Ma non accadrà domani. Come ha spiegato Roberto Randazzo, preso atto che abbiamo un problema di regole e prassi amministrative, nel nostro settore pubblico, che tendenzialmente confliggono con ogni tentativo di innovazione nelle impostazioni di progettazione e valutazione degli investimenti pubblici, scordiamoci anche di continuare a perseguire il cambiamento legislativo, un obiettivo che poteva starci 10 anni fa.

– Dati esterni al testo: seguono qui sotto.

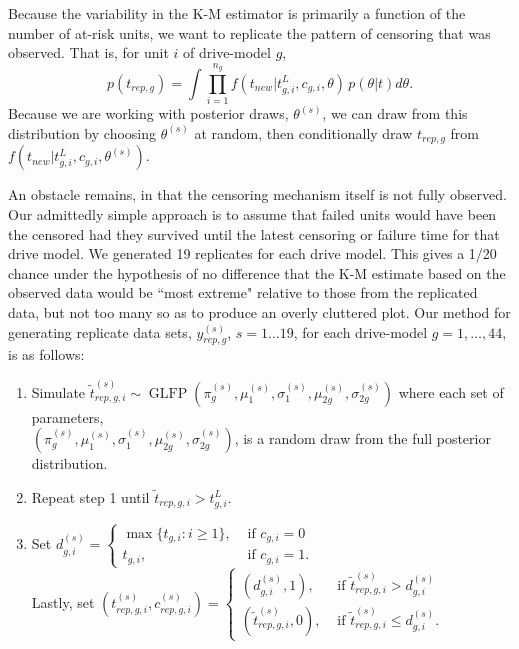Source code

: \documentclass[aap]{imsart}
\newcommand{\op}{\operatorname}
\begin{document}
Because the variability in the K-M estimator is primarily a function of the number of at-risk units, we want to replicate the pattern of censoring that was observed. That is, for unit $i$ of drive-model $g$,
$$p(t_{rep,g}) = \int \prod_{i=1}^{n_g}f(t_{new}|t_{g,i}^L,c_{g,i},\theta)\,p(\theta|t)d\theta.$$
Because we are working with posterior draws, $\theta^{(s)}$, we can draw from this distribution by choosing $\theta^{(s)}$ at random, then conditionally draw $t_{rep,g}$ from $f(t_{new}|t_{g,i}^L,c_{g,i},\theta^{(s)}).$

An obstacle remains, in that the censoring mechanism itself is not fully observed. Our admittedly simple approach is to assume that failed units would have been the censored had they survived until the latest censoring or failure time for that drive model. We generated 19 replicates for each drive model. This gives a 1/20 chance under the hypothesis of no difference that the K-M estimate based on the observed data would be ``most extreme" relative to those from the replicated data, but not too many so as to produce an overly cluttered plot. Our method for generating replicate data sets, $y_{rep,g}^{(s)}$, $s = 1 \dots 19$, for each drive-model $g=1,\ldots,44$, is as follows:
\begin{enumerate}
\item Simulate $\tilde{t}_{rep,g,i}^{(s)} \sim \op{GLFP}(\pi_{g}^{(s)},\mu_1^{(s)},\sigma_1^{(s)},\mu_{2g}^{(s)}, \sigma_{2g}^{(s)})$ where each set of parameters, \\$\left( \pi_{g}^{(s)},\mu_1^{(s)},\sigma_1^{(s)},\mu_{2g}^{(s)}, \sigma_{2g}^{(s)} \right)$, is a random draw from the full posterior distribution.
\item Repeat step 1 until $\tilde{t}_{rep,g,i} > t_{g,i}^L$.
\item Set $d_{g,i}^{(s)}= \begin{cases} \max \{t_{g,i}: i \ge 1\}, & \mbox{ if }c_{g,i}=0\\
t_{g,i}, & \mbox{ if }c_{g, i}=1. \end{cases}$\\
Lastly, set $(t_{rep,g,i}^{(s)},c_{rep,g,i}^{(s)}) = \begin{cases}
  (d_{g,i}^{(s)},1), & \mbox{ if } \tilde{t}_{rep,g,i}^{(s)}>d_{g,i}^{(s)}\\
  (\tilde{t}_{rep,g,i}^{(s)},0), & \mbox{ if }\tilde{t}_{rep,g,i}^{(s)} \le d_{g,i}^{(s)}.
\end{cases}$
\end{enumerate}
\end{document}
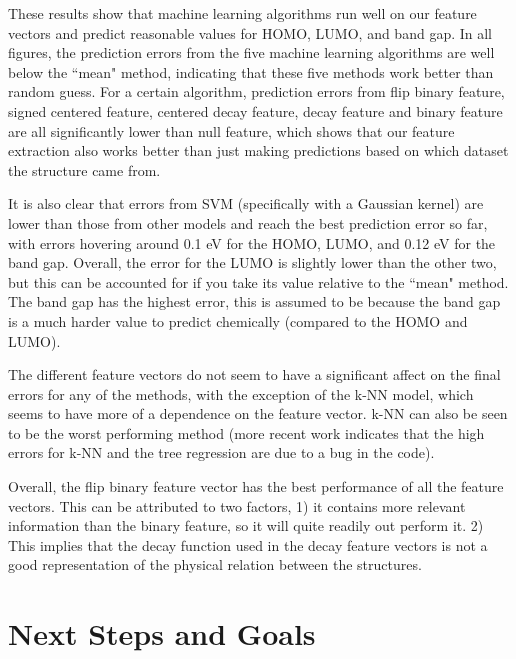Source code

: \documentclass[12pt, oneside]{article}   	%
\begin{document}
These results show that machine learning algorithms run well on our feature vectors and predict reasonable values for HOMO, LUMO, and band gap. In all figures, the prediction errors from the five machine learning algorithms are well below the ``mean" method, indicating that these five methods work better than random guess. For a certain algorithm, prediction errors from flip binary feature, signed centered feature, centered decay feature, decay feature and binary feature are all significantly lower than null feature, which shows that our feature extraction also works better than just making predictions based on which dataset the structure came from.


It is also clear that errors from SVM (specifically with a Gaussian kernel) are lower than those from other models and reach the best prediction error so far, with errors hovering around 0.1 eV for the HOMO, LUMO, and 0.12 eV for the band gap. Overall, the error for the LUMO is slightly lower than the other two, but this can be accounted for if you take its value relative to the ``mean" method. The band gap has the highest error, this is assumed to be because the band gap is a much harder value to predict chemically (compared to the HOMO and LUMO). 

The different feature vectors do not seem to have a significant affect on the final errors for any of the methods, with the exception of the k-NN model, which seems to have more of a dependence on the feature vector. k-NN can also be seen to be the worst performing method (more recent work indicates that the high errors for k-NN and the tree regression are due to a bug in the code).

Overall, the flip binary feature vector has the best performance of all the feature vectors. This can be attributed to two factors, 1) it contains more relevant information than the binary feature, so it will quite readily out perform it. 2) This implies that the decay function used in the decay feature vectors is not a good representation of the physical relation between the structures.

\section{Next Steps and Goals}


\end{document}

Incoraggia, intanto, la crescente attenzione degli intermediari finanziari al tema (complice anche la pressione regolatoria). Però serve anche un salto in avanti di capacità e competenze di chi detiene i capitali, fondamentali per dare senso ad ogni ipotesi. Sentir dire, nel 2022, che il problema del Terzo settore è nelle capacità gestionali o che i bilanci delle imprese sociali non sono leggibili da un investitore, è piuttosto scoraggiante, perché rivela una scarsa conoscenza del settore e dei processi di transizione che sta affrontando. Assomiglia ad una tattica calcistica che ben conosce chi ha frequentato i campetti polverosi dell’oratorio: non so che dire, faccio solo un po’ di green e social washing, e quando mi chiedono di più…butto la palla in tribuna dicendo che è il pallone ad essere sgonfio!
Il Terzo settore ha i suoi limiti, non c’è dubbio. Come li ha la Pubblica amministrazione. Ma non ricordiamo tutta questa eccellenza manageriale nel resto dell’industria e della finanza privata, che qualche responsabilità l’avrà pure nella costante contrazione della ricchezza nel nostro Paese. Più proficuo cercare il meglio dove c’è, e ce n’è, in modo trasversale, in tutti i settori.
Allora, insieme cerchiamo di superare gli stereotipi, mettiamo in campo un po’ di onestà intellettuale, usciamo dagli slogan e dal facile marketing. Sperimentiamo! E chissà che poi, insieme, finanza e non profit, non si riesca finalmente a convincere anche qualcuno, a Roma, tra i palazzi Chigi e Koch, che esiste - ed è tutt’altro che impossibile da cogliere - il potenziale e il valore dell’investire in una logica d’impatto.